[[ DATA SECTION open ]]

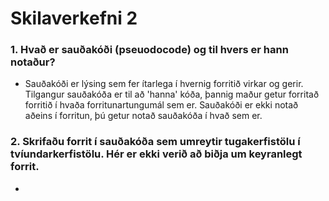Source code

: # Skilaverkefni 2

### 1. Hvað er sauðakóði (pseuodocode) og til hvers er hann notaður?
  - Sauðakóði er lýsing sem fer ítarlega í hvernig forritið virkar og gerir. Tilgangur sauðakóða er til að 'hanna' kóða, þannig maður getur forritað forritið í hvaða forritunartungumál sem er. Sauðakóði er ekki notað aðeins í forritun, þú getur notað sauðakóða í hvað sem  er.

### 2. Skrifaðu forrit í sauðakóða sem umreytir tugakerfistölu í tvíundarkerfistölu. Hér er ekki verið að biðja um keyranlegt forrit.
  -
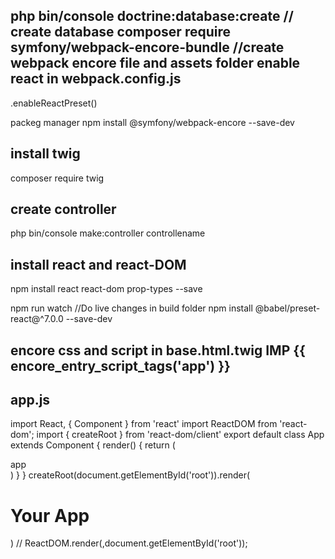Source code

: php bin/console doctrine:database:create  // create database
composer require symfony/webpack-encore-bundle   //create webpack encore  file and assets folder
enable react in webpack.config.js 
------------------------------------
.enableReactPreset()

packeg manager 
npm install @symfony/webpack-encore --save-dev

install twig
------------
composer require twig

create controller
-------------------
php bin/console make:controller controllename

install react and react-DOM
---------------------------------
npm install react react-dom prop-types --save

npm run watch  //Do live changes in build folder 
npm install @babel/preset-react@^7.0.0 --save-dev 

encore css and script in base.html.twig   IMP
{{ encore_entry_script_tags('app') }}
-------------------
app.js
---------------
import React, { Component } from 'react'
import ReactDOM from 'react-dom';
import { createRoot } from 'react-dom/client'
export default class App extends Component {
  render() {
    return (
      <div>app</div>
    )
  }
}
createRoot(document.getElementById('root')).render(<h1>Your App</h1>)
// ReactDOM.render(<App/>,document.getElementById('root'));


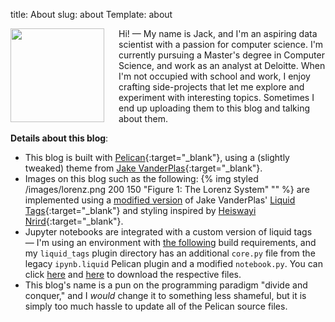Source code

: title: About
slug: about
Template: about

<img src="/images/me.jpg" align="left" width="150" style="padding-right:20px;"/>
Hi! — My name is Jack, and I'm an aspiring data scientist with a passion for computer science. I'm currently pursuing a Master's degree in Computer Science, and work as an analyst at Deloitte. When I'm not occupied with school and work, I enjoy crafting side-projects that let me explore and experiment with interesting topics. Sometimes I end up uploading them to this blog and talking about them.
<br/>

**Details about this blog**:

* This blog is built with [Pelican](https://blog.getpelican.com/){:target="_blank"}, using a (slightly tweaked) theme from [Jake VanderPlas](https://github.com/jakevdp/jakevdp.github.io-source){:target="_blank"}.
* Images on this blog such as the following: {% img styled /images/lorenz.png 200 150 "Figure 1: The Lorenz System" "" %} are implemented using a [modified version]({filename}/articles/customizing-liquid.md) of Jake VanderPlas' [Liquid Tags](https://github.com/pelican-plugins/liquid-tags){:target="_blank"} and styling inspired by [Heiswayi Nrird](https://heiswayi.nrird.com/image-caption-using-liquid-syntax){:target="_blank"}.
* Jupyter notebooks are integrated with a custom version of liquid tags — I'm using an environment with [the following](/features/files/requirements.txt) build requirements, and my `liquid_tags` plugin directory has an additional `core.py` file from the legacy `ipynb.liquid` Pelican plugin and a modified `notebook.py`. You can click [here](/features/code/core.py) and [here](/features/code/notebook.py) to download the respective files.
* This blog's name is a pun on the programming paradigm "divide and conquer," and I *would* change it to something less shameful, but it is simply too much hassle to update all of the Pelican source files.

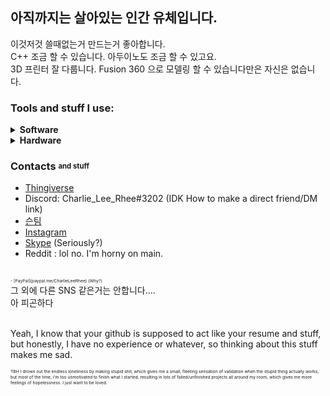 ## 아직까지는 살아있는 인간 유체입니다.
이것저것 쓸때없는거 만드는거 좋아합니다.<br>
C++ 조금 할 수 있습니다. 아두이노도 조금 할 수 있고요.<br>
3D 프린터 잘 다룹니다. Fusion 360 으로 모델링 할 수 있습니다만은 자신은 없습니다.<br>



### Tools and stuff I use:
<details>
 <summary><b>Software</b></summary>

**Programming/Editors**<br>

- VSCode
> Most of the work is done here. I use PlatformIO to do the microcontroller stuff.<be>
- Arduino IDE<br>
> Use to quickly check stuff without creating a whole new project in PlatformIO.<br>
> Simple. Elegant. It just works.<br>
- Notepad
> Used to check different files in a pinch.<br>
 
#### 3D modeling & Printing
- Fusion 360
> Most of the heavy lifting is done here. Say whatever you want about their business model, but you have to admit that autodesk makes some good software.
- FreeCAD
> Plan B. I'm still teaching myself FreeCAD, but it's hard.
- Meshmixer
> Used to edit STL files.
- Blender
> Used to fix non-manifold models, and prepare them for printing.
- Cura
> My go-to slicer.
 </details>
 
<details>
 <summary><b>Hardware</b></summary> 
 
- Peanut MK.I
> LITERALLY a piece of junk. The design is from 2013 ffs. And it's not even a proper peanut. Built from broken, bottom-of-the-barrel parts and broken acryllic pieces. <br>
> But it still chugs on, and I think that's nice. Has Horrible z-artifacts, but is still useable after all these years. After all it's been through, it's basically a war veteran at this point.<br>
> Mods: 2020 extrusion frame, heated bed, Octoprint and firmware upgrade. Also, general parts swap and maintenance.  
- VORON V0
> The print quality is just. *kisses air* Mwah! Mmmh! Yeah,Boi It's the good stuff. but hoLY FUCK ITS SO LOUD WHAT THE FUCK WHY THE FUCK WHAT WHY HOW If I print over 40mm/s (Which I admit, is sorta slightly speedy for a stock v6 hotend) the thing starts bweeping like a geriatric fax machine from the 80's like WOW <br>
> Also, the 30mm fan is SO LOUD WHAT IS THIS A JET ENGINE? It goes SHWWWEEEWWWWWWRRRRWWWWWEEESSSSHHHHHH AND I CANT HEAR MY SELF THINK ITS AS IF IM IN A JET ENGINE WIND TUNNEL<br>
> But yeah, amazing print quality, 10/10 would build again.
- Hypercube Evolution
> WIP.<br>
 </details>


### Contacts <sub><sup>and stuff</sup></sub>
- [Thingiverse](https://www.thingiverse.com/charlie_lee_rhee/designs)<br>
- Discord: Charlie_Lee_Rhee#3202 (IDK How to make a direct friend/DM link)<br>
- [슨팀](https://steamcommunity.com/id/charlie_lee_rhee/)<br>
- [Instagram](https://www.instagram.com/charlie_lee_rhee/)<br>
- [Skype](https://join.skype.com/invite/vttzdWjcjOxG) (Seriously?)<br>
- Reddit : lol no. I'm horny on main. 
 <br>
 <sub><sup><sub><sup> - [PayPal](paypal.me/CharlieLeeRhee) (Why?)<br></sup></sub></sup></sub>
그 외에 다른 SNS 같은거는 안합니다....<br>
아 피곤하다<br><br>

Yeah, I know that your github is supposed to act like your resume and stuff, but honestly, I have no experience or whatever, so thinking about this stuff makes me sad.

<sub><sup><sub><sup>TBH I drown out the endless loneliness by making stupid shit, which gives me a small, fleeting sensation of validation when the stupid thing actually works, but most of the time, i'm too unmotivated to finish what i started, resulting in lots of failed/unfinished projects all around my room, which gives me more feelings of hopelessness. I just want to be loved.</sup></sub></sup></sub>

<!--
**charlielee206/charlielee206** is a ✨ _special_ ✨ repository because its `README.md` (this file) appears on your GitHub profile.

Here are some ideas to get you started:

- 🔭 I’m currently working on ...
- 🌱 I’m currently learning ...
- 👯 I’m looking to collaborate on ...
- 🤔 I’m looking for help with ...
- 💬 Ask me about ...
- 📫 How to reach me: ...
- 😄 Pronouns: ...
- ⚡ Fun fact: ...


<details>
<summary>Heading</summary>

+ markdown list 1
    + nested list 1
    + nested list 2
+ markdown list 2

</details>

-->
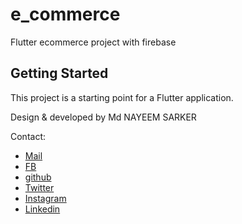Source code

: # e_commerce

Flutter ecommerce project with firebase 

## Getting Started

This project is a starting point for a Flutter application.

Design & developed by Md NAYEEM SARKER

Contact:
- [Mail](mailto:dev.ab.nayeem@gmail.com)
- [FB](https://www.facebook.com/mdnayeemsarkar03)
- [github](https://github.com/mdnayeemsarker)
- [Twitter](https://twitter.com/mdnayeemsarkar3)
- [Instagram](https://www.instagram.com/mdnayeemsarkar3)
- [Linkedin](https://www.linkedin.com/in/mdnayeemsarkar3)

[[ DATA SECTION closed ]]

_AIM OF THE EXERCISE_.
The answer must be the lines from the first one in the records through the line containing "### 1. Hvað", copied exactly, with no pictures.

_OUTPUT FOR THIS EXERCISE_.
Source code

: # Skilaverkefni 2

### 1. Hvað er sauðakóði (pseuodocode) og til hvers er hann notaður?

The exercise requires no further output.